#  Homework 8 - Berkeley STAT 157

**Your name: XX, SID YY, teammates A,B,C** (Please add your name, SID and teammates to ease Ryan and Rachel to grade.)

**Please submit your homework through [gradescope](http://gradescope.com/)**

Handout 4/9/2019, due 4/16/2019 by 4pm.

This homework deals with sequence models for text and numbers. Due to the computational cost, we strongly encourage you to implement this on a GPU enabled machine.
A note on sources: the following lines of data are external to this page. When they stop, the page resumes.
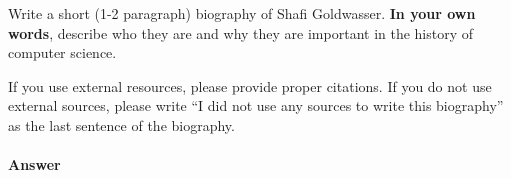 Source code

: \documentclass{article}
\begin{document}
\collab{\todo{}}

Write a short (1-2 paragraph) biography of Shafi Goldwasser.
\textbf{In your own words}, describe who they are and why they are important in
the history of computer science.

If you use external resources, please provide
proper citations. If you do not use external sources, please write ``I did not
use any sources to write this biography'' as the last sentence of the
biography.

\paragraph{Answer}


% 
% 
\end{document}
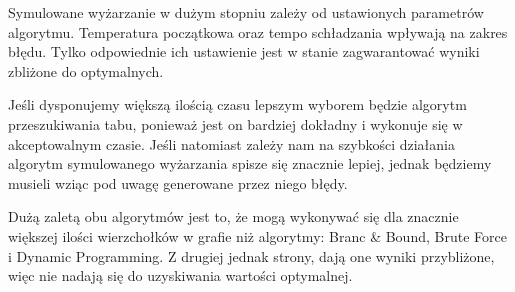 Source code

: \documentclass[12pt,a4paper,titlepage]{article}
\begin{document}
Symulowane wyżarzanie w dużym stopniu zależy od ustawionych parametrów algorytmu. Temperatura początkowa oraz tempo schładzania wpływają na zakres błędu. Tylko odpowiednie ich ustawienie jest w stanie zagwarantować wyniki zbliżone do optymalnych.

Jeśli dysponujemy większą ilością czasu lepszym wyborem będzie algorytm przeszukiwania tabu, ponieważ jest on bardziej dokładny i wykonuje się w akceptowalnym czasie. Jeśli natomiast zależy nam na szybkości działania algorytm symulowanego wyżarzania spisze się znacznie lepiej, jednak będziemy musieli wziąc pod uwagę generowane przez niego błędy.

Dużą zaletą obu algorytmów jest to, że mogą wykonywać się dla znacznie większej ilości wierzchołków w grafie niż algorytmy: Branc \& Bound, Brute Force i Dynamic Programming. Z drugiej jednak strony, dają one wyniki przybliżone, więc nie nadają się do uzyskiwania wartości optymalnej.



\end{document}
To make things a bit more interesting we will use a larger text collection here - [Shakespeare's collected works](http://www.gutenberg.org/files/100/100-0.txt) which are freely downloadable at Project Gutenberg. 

**This is teamwork.**

## Prerequisites - Load Data

In [1]:
import urllib3
import collections
import re
shakespeare = 'http://www.gutenberg.org/files/100/100-0.txt'

http = urllib3.PoolManager()
text = http.request('GET', shakespeare).data.decode('utf-8')
raw_dataset = ' '.join(re.sub('[^A-Za-z]+', ' ', text).lower().split())
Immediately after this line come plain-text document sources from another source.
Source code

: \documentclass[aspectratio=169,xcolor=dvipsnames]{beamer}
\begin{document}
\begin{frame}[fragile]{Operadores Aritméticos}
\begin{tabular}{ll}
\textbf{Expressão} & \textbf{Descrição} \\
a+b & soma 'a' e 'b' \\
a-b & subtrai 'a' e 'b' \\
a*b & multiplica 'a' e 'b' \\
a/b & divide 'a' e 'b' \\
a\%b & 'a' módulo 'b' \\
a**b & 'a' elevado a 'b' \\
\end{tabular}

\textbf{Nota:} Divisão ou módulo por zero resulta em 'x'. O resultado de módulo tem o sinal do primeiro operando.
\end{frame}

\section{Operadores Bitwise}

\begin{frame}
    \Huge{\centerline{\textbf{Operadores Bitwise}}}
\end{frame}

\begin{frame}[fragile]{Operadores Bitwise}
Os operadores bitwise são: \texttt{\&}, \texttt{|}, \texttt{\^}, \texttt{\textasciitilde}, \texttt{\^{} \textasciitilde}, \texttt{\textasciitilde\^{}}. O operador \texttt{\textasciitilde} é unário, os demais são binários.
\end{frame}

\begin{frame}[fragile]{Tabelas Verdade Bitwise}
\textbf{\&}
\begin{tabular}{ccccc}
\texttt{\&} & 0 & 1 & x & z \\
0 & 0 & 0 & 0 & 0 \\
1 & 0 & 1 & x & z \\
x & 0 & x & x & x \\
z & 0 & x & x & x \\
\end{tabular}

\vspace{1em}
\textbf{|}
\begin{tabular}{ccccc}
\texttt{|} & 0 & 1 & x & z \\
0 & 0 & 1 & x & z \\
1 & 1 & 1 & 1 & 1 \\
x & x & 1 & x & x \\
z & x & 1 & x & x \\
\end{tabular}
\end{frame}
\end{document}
print('number of characters: ', len(raw_dataset))
print(raw_dataset[0:70])

number of characters:  5032359
project gutenberg s the complete works of william shakespeare by willi


This dataset is quite a bit bigger than the time machine (5 million vs. 160k). For convenience we also include the remaining preprocessing steps. A bigger dataset will allow us to generate more meaningful models. 

In [2]:
idx_to_char = list(set(raw_dataset))
char_to_idx = dict([(char, i) for i, char in enumerate(idx_to_char)])
vocab_size = len(char_to_idx)
corpus_indices = [char_to_idx[char] for char in raw_dataset]
sample = corpus_indices[:20]
print('chars:', ''.join([idx_to_char[idx] for idx in sample]))
print('indices:', sample)
train_indices = corpus_indices[:-100000]
test_indices = corpus_indices[-100000:]

chars: project gutenberg s 
indices: [14, 13, 12, 10, 8, 16, 7, 1, 20, 21, 7, 8, 3, 0, 8, 13, 20, 1, 6, 1]


Lastly we import other useful libraries to help you getting started.

In [3]:
import d2l
import math
from mxnet import autograd, gluon, init, nd
from mxnet.gluon import loss as gloss, nn, rnn
import time

## 1. Train Recurrent Latent Variable Models

Train a number of different latent variable models using `train_indices` to assess their performance. By default pick 256 dimensions for the hidden units. You can use the codes provided in the class. Also, we strongly encourage you to use the Gluon implementation since it's a lot faster than building it from scratch.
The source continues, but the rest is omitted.